- [Given records]
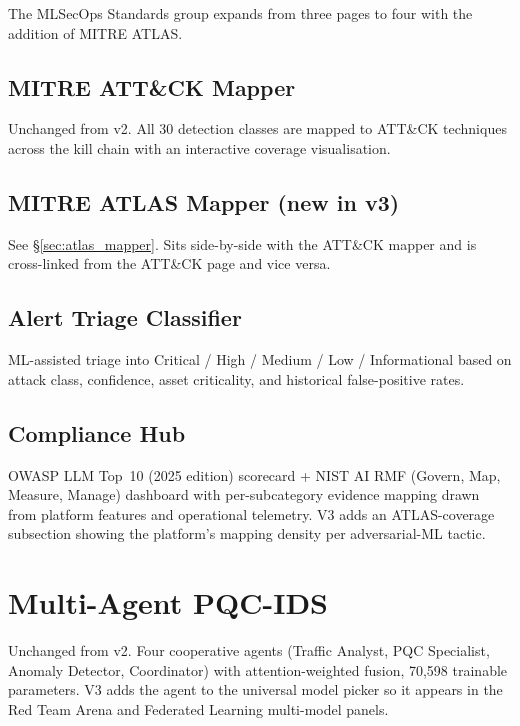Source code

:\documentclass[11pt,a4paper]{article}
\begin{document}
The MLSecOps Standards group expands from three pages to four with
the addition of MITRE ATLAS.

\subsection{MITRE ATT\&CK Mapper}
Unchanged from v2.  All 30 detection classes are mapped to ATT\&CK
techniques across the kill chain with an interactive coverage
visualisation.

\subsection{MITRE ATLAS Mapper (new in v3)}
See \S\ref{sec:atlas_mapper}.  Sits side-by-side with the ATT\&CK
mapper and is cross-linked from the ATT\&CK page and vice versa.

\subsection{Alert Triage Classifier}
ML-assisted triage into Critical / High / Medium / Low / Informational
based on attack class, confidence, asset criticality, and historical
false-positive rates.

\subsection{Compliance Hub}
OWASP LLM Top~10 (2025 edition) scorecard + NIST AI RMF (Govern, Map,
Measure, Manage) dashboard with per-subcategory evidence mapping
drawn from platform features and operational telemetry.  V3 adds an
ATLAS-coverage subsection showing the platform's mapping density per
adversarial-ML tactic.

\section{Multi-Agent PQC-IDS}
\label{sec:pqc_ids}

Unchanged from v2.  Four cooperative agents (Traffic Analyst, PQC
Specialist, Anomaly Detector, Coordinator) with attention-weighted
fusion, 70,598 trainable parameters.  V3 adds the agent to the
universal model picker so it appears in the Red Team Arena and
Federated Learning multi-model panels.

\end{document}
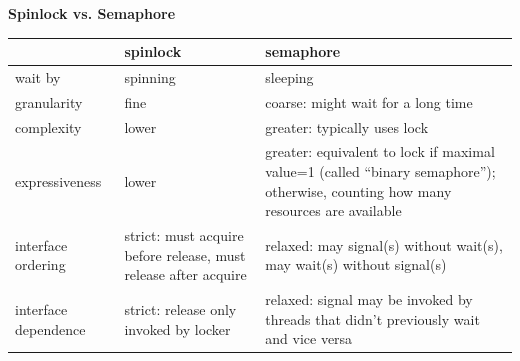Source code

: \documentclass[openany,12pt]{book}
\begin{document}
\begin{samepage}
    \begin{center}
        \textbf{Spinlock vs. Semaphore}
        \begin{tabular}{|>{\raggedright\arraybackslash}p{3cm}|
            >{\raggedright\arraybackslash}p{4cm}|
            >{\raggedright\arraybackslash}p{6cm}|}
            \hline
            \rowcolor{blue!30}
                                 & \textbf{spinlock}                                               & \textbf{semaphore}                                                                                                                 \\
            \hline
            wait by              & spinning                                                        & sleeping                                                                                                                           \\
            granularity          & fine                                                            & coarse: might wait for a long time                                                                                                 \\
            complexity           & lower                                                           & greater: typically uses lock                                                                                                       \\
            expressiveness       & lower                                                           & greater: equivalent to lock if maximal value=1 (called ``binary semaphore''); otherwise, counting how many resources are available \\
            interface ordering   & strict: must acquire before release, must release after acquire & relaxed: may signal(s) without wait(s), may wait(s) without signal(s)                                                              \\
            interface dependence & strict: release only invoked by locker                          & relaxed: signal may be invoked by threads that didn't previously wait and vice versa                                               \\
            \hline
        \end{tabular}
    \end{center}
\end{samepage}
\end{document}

- [How to complete this task]
Omit every picture while transcribing the records above exactly.

- [Written answer]
Source code

:\documentclass[11pt,a4paper]{article}
\begin{document}
The MLSecOps Standards group expands from three pages to four with
the addition of MITRE ATLAS.

\subsection{MITRE ATT\&CK Mapper}
Unchanged from v2.  All 30 detection classes are mapped to ATT\&CK
techniques across the kill chain with an interactive coverage
visualisation.

\subsection{MITRE ATLAS Mapper (new in v3)}
See \S\ref{sec:atlas_mapper}.  Sits side-by-side with the ATT\&CK
mapper and is cross-linked from the ATT\&CK page and vice versa.

\subsection{Alert Triage Classifier}
ML-assisted triage into Critical / High / Medium / Low / Informational
based on attack class, confidence, asset criticality, and historical
false-positive rates.

\subsection{Compliance Hub}
OWASP LLM Top~10 (2025 edition) scorecard + NIST AI RMF (Govern, Map,
Measure, Manage) dashboard with per-subcategory evidence mapping
drawn from platform features and operational telemetry.  V3 adds an
ATLAS-coverage subsection showing the platform's mapping density per
adversarial-ML tactic.

\section{Multi-Agent PQC-IDS}
\label{sec:pqc_ids}

Unchanged from v2.  Four cooperative agents (Traffic Analyst, PQC
Specialist, Anomaly Detector, Coordinator) with attention-weighted
fusion, 70,598 trainable parameters.  V3 adds the agent to the
universal model picker so it appears in the Red Team Arena and
Federated Learning multi-model panels.

\end{document}
Source code

: \documentclass[openany,12pt]{book}
\begin{document}
\begin{samepage}
    \begin{center}
        \textbf{Spinlock vs. Semaphore}
        \begin{tabular}{|>{\raggedright\arraybackslash}p{3cm}|
            >{\raggedright\arraybackslash}p{4cm}|
            >{\raggedright\arraybackslash}p{6cm}|}
            \hline
            \rowcolor{blue!30}
                                 & \textbf{spinlock}                                               & \textbf{semaphore}                                                                                                                 \\
            \hline
            wait by              & spinning                                                        & sleeping                                                                                                                           \\
            granularity          & fine                                                            & coarse: might wait for a long time                                                                                                 \\
            complexity           & lower                                                           & greater: typically uses lock                                                                                                       \\
            expressiveness       & lower                                                           & greater: equivalent to lock if maximal value=1 (called ``binary semaphore''); otherwise, counting how many resources are available \\
            interface ordering   & strict: must acquire before release, must release after acquire & relaxed: may signal(s) without wait(s), may wait(s) without signal(s)                                                              \\
            interface dependence & strict: release only invoked by locker                          & relaxed: signal may be invoked by threads that didn't previously wait and vice versa                                               \\
            \hline
        \end{tabular}
    \end{center}
\end{samepage}
\end{document}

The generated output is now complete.